Anyway! You know how those great people out there---the selfless, servant-like ones--who say things like 'It's all worth it if just one person is saved.' (saved physically or spiritually...) I am not one of those people.
I figure--what's the ripple effect like with one person? I'm not here to help one woman through labour, or one baby to be breastfed, or one child to grow up NOT malnourished. No way man! Not in a world of (hold on..have to google this...)6,602,224,175 people! No way. What, I'm going to go to bed at night with a contented little smirk on my face that 'Yes, now there are 6,602,224,one hundred and SIX! people alive today. And it's all because of me.'
Is it wrong to think that way? Seriously? Am I morally corrupt into thinking that one person, although special etc etc, isn't worth it. Not when the issues and problems are affecting BILLIONS!
2/3rds of the population of the world: 4,401,482,784 live in poverty. And not just lower-class citizens who shop at Goodwill, no people who are dying because they can't feed themselves.

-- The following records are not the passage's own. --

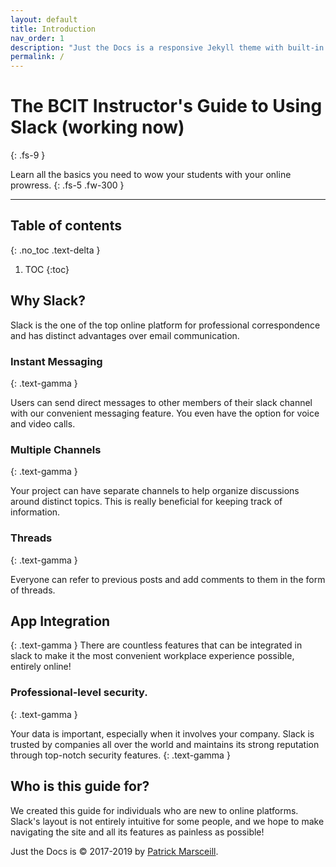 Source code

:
 ```yaml
---
layout: default
title: Introduction
nav_order: 1
description: "Just the Docs is a responsive Jekyll theme with built-in search that is easily customizable and hosted on GitHub Pages."
permalink: /
---
```


# The BCIT Instructor's Guide to Using Slack (working now)
{: .fs-9 }

Learn all the basics you need to wow your students with your online prowress.
{: .fs-5 .fw-300 }


---
## Table of contents
{: .no_toc .text-delta }

1. TOC
{:toc}


## Why Slack?

Slack is the one of the top online platform for professional correspondence and has distinct advantages over email communication.


### Instant Messaging
{: .text-gamma }

Users can send direct messages to other members of their slack channel with our convenient messaging feature. You even have the option for voice and video calls.

### Multiple Channels
{: .text-gamma }

Your project can have separate channels to help organize discussions around distinct topics.  This is really beneficial for keeping track of information.

### Threads
{: .text-gamma }

Everyone can refer to previous posts and add comments to them in the form of threads.


## App Integration
{: .text-gamma }
There are countless features that can be integrated in slack to make it the most convenient workplace experience possible, entirely online!


### Professional-level security.
{: .text-gamma }

Your data is important, especially when it involves your company.  Slack is trusted by companies all over the world and maintains its strong reputation through top-notch security features.
{: .text-gamma }

## Who is this guide for?

We created this guide for individuals who are new to online platforms.  Slack's layout is not entirely intuitive for some people, and we hope to make navigating the site and all its features as painless as possible!



Just the Docs is &copy; 2017-2019 by [Patrick Marsceill](http://patrickmarsceill.com).
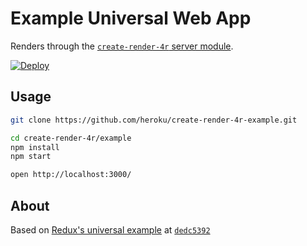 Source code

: Example Universal Web App
=========================
Renders through the [`create-render-4r` server module](https://github.com/heroku/create-render-4r).

[![Deploy](https://www.herokucdn.com/deploy/button.svg)](https://heroku.com/deploy?template=https://github.com/heroku/create-render-4r-example)

Usage
-----

```bash
git clone https://github.com/heroku/create-render-4r-example.git

cd create-render-4r/example
npm install
npm start

open http://localhost:3000/
```


About
-----
Based on [Redux's universal example](https://github.com/rackt/redux/tree/master/examples/universal) at [`dedc5392`](https://github.com/rackt/redux/tree/dedc53925ef289582be04128681306deb72066d6)

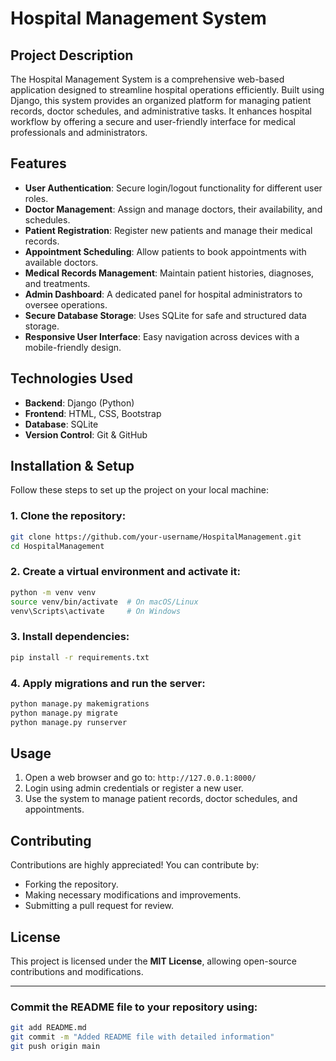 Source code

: # Hospital Management System

## Project Description
The Hospital Management System is a comprehensive web-based application designed to streamline hospital operations efficiently. Built using Django, this system provides an organized platform for managing patient records, doctor schedules, and administrative tasks. It enhances hospital workflow by offering a secure and user-friendly interface for medical professionals and administrators.

## Features
- **User Authentication**: Secure login/logout functionality for different user roles.
- **Doctor Management**: Assign and manage doctors, their availability, and schedules.
- **Patient Registration**: Register new patients and manage their medical records.
- **Appointment Scheduling**: Allow patients to book appointments with available doctors.
- **Medical Records Management**: Maintain patient histories, diagnoses, and treatments.
- **Admin Dashboard**: A dedicated panel for hospital administrators to oversee operations.
- **Secure Database Storage**: Uses SQLite for safe and structured data storage.
- **Responsive User Interface**: Easy navigation across devices with a mobile-friendly design.

## Technologies Used
- **Backend**: Django (Python)
- **Frontend**: HTML, CSS, Bootstrap
- **Database**: SQLite
- **Version Control**: Git & GitHub

## Installation & Setup
Follow these steps to set up the project on your local machine:

### 1. Clone the repository:
```sh
git clone https://github.com/your-username/HospitalManagement.git
cd HospitalManagement
```

### 2. Create a virtual environment and activate it:
```sh
python -m venv venv
source venv/bin/activate  # On macOS/Linux
venv\Scripts\activate     # On Windows
```

### 3. Install dependencies:
```sh
pip install -r requirements.txt
```

### 4. Apply migrations and run the server:
```sh
python manage.py makemigrations
python manage.py migrate
python manage.py runserver
```

## Usage
1. Open a web browser and go to: `http://127.0.0.1:8000/`
2. Login using admin credentials or register a new user.
3. Use the system to manage patient records, doctor schedules, and appointments.

## Contributing
Contributions are highly appreciated! You can contribute by:
- Forking the repository.
- Making necessary modifications and improvements.
- Submitting a pull request for review.

## License
This project is licensed under the **MIT License**, allowing open-source contributions and modifications.

---

### Commit the README file to your repository using:
```sh
git add README.md
git commit -m "Added README file with detailed information"
git push origin main
```

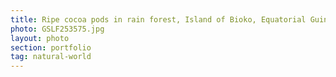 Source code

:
 ```yaml
---
title: Ripe cocoa pods in rain forest, Island of Bioko, Equatorial Guinea
photo: GSLF253575.jpg 
layout: photo 
section: portfolio
tag: natural-world 
---
```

I can't see the significance of working my ASS off just to save one person when there are over 4 BILLION left over.
Again, I'm not saying that one person isn't important--of COURSE they are--because my mother could be that person, or my sister, or my nephew--but when you're in the health-care field AND the missionary field...it's nothing.
I think globally! I'm a child of the 21st century--I have friends all over the world and I communicate on the internet 95% of the time. How can I NOT think globally in terms of health-care and mission work.
But REALLY TELL ME IF I'M fundamentally incorrect here! I don't know. I've just had this growing frustration and impatience towards small-time gigs.
How is it that corporations like Nestle can go into a country, or CONTINENT for Pete's sake, and damn well TAKE OVER but a charity has to scrape by for years never able to leave their posts let alone expand.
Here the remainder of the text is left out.